The task: Which lines in the data contain the word "rating"? Please copy each of them.

Records for the exercise:
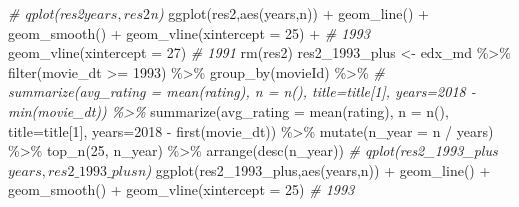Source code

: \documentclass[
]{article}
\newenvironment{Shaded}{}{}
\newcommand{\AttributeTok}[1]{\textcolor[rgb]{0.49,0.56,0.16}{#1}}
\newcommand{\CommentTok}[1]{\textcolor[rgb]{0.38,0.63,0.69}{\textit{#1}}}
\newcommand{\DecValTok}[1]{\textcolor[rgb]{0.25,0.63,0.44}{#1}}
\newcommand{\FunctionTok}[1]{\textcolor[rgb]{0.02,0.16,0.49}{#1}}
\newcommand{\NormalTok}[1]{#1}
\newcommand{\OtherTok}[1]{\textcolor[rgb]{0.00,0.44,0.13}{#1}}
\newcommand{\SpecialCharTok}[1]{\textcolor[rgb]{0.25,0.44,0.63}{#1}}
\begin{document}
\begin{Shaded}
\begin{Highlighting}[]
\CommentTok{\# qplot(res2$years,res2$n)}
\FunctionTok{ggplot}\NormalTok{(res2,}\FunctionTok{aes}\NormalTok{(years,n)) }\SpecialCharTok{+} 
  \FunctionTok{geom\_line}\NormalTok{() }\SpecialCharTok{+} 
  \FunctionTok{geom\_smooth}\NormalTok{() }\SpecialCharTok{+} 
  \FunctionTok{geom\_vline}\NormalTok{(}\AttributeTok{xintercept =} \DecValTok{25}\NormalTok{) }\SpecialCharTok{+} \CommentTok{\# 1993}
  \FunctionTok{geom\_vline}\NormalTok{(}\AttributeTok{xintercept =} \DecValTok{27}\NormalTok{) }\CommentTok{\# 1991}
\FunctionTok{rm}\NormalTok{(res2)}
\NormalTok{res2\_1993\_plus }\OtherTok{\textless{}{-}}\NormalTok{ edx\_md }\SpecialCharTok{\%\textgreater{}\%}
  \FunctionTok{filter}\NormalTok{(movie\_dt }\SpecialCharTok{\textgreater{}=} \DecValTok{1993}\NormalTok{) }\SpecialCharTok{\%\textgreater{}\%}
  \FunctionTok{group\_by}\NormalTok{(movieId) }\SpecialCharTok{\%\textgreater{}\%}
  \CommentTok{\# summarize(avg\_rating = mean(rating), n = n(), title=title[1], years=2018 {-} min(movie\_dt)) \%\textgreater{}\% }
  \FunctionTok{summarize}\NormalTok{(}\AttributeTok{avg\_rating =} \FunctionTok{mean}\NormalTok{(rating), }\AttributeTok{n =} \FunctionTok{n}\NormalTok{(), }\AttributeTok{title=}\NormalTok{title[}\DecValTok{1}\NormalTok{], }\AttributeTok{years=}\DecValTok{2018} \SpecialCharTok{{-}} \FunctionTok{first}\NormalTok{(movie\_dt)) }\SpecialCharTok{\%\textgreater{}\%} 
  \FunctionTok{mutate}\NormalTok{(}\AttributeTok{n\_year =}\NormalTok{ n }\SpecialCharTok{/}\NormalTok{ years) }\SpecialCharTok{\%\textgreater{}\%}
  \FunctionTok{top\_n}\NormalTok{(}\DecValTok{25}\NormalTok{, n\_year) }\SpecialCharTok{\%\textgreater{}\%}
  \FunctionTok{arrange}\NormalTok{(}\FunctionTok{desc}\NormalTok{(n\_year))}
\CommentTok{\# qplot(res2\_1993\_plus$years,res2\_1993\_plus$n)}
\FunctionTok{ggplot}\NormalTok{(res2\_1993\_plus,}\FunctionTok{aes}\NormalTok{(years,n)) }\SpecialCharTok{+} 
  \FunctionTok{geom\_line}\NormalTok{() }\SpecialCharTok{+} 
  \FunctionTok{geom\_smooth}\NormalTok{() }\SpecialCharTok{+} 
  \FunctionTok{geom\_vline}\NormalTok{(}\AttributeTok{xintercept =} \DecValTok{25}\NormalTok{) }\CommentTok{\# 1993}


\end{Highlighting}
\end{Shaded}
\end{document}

Exercise solution:
  \CommentTok{\# summarize(avg\_rating = mean(rating), n = n(), title=title[1], years=2018 {-} min(movie\_dt)) \%\textgreater{}\% }
  \FunctionTok{summarize}\NormalTok{(}\AttributeTok{avg\_rating =} \FunctionTok{mean}\NormalTok{(rating), }\AttributeTok{n =} \FunctionTok{n}\NormalTok{(), }\AttributeTok{title=}\NormalTok{title[}\DecValTok{1}\NormalTok{], }\AttributeTok{years=}\DecValTok{2018} \SpecialCharTok{{-}} \FunctionTok{first}\NormalTok{(movie\_dt)) }\SpecialCharTok{\%\textgreater{}\%} 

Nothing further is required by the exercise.